[Provided records — start]

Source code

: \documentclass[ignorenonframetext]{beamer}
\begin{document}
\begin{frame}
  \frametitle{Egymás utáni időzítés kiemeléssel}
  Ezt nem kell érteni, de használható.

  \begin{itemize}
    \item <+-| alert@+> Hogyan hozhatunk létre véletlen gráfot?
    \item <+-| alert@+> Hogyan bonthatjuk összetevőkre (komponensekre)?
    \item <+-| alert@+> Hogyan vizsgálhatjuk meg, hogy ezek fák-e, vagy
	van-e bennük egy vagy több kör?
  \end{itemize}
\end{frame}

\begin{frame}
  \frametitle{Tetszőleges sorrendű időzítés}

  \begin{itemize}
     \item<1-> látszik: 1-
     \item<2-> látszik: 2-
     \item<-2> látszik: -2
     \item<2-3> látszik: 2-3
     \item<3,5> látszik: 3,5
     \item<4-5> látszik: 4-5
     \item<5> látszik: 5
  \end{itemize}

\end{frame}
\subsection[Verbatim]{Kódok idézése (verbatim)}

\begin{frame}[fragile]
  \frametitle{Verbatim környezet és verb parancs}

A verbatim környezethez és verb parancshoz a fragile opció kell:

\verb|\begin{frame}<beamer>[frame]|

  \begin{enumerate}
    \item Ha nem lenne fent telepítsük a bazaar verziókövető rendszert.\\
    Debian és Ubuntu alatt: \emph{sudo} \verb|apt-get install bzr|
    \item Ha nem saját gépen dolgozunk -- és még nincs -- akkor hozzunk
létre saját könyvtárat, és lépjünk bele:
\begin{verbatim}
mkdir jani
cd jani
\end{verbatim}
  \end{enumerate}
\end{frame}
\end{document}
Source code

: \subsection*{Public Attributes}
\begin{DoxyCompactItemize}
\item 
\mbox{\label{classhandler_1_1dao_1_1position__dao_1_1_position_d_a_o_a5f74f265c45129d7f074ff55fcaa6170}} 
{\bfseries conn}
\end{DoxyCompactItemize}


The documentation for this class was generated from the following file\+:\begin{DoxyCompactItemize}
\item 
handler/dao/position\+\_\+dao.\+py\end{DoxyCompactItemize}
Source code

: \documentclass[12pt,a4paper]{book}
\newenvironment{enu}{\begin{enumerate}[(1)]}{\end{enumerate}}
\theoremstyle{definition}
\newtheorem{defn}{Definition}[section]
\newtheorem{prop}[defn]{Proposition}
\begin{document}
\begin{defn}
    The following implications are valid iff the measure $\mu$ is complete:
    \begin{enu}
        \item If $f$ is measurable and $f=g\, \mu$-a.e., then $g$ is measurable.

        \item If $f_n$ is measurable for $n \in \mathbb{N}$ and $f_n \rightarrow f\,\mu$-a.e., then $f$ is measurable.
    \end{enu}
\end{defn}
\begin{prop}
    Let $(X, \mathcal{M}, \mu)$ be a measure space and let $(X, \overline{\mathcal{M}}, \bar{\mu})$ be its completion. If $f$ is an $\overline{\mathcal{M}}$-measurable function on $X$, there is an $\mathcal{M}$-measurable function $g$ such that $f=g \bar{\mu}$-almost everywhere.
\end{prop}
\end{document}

[Provided records — finish]

→ Exercise
The word "frametitle" is the filter: copy every line of the listing above that contains it.

→ Answer space
  \frametitle{Egymás utáni időzítés kiemeléssel}
  \frametitle{Tetszőleges sorrendű időzítés}
  \frametitle{Verbatim környezet és verb parancs}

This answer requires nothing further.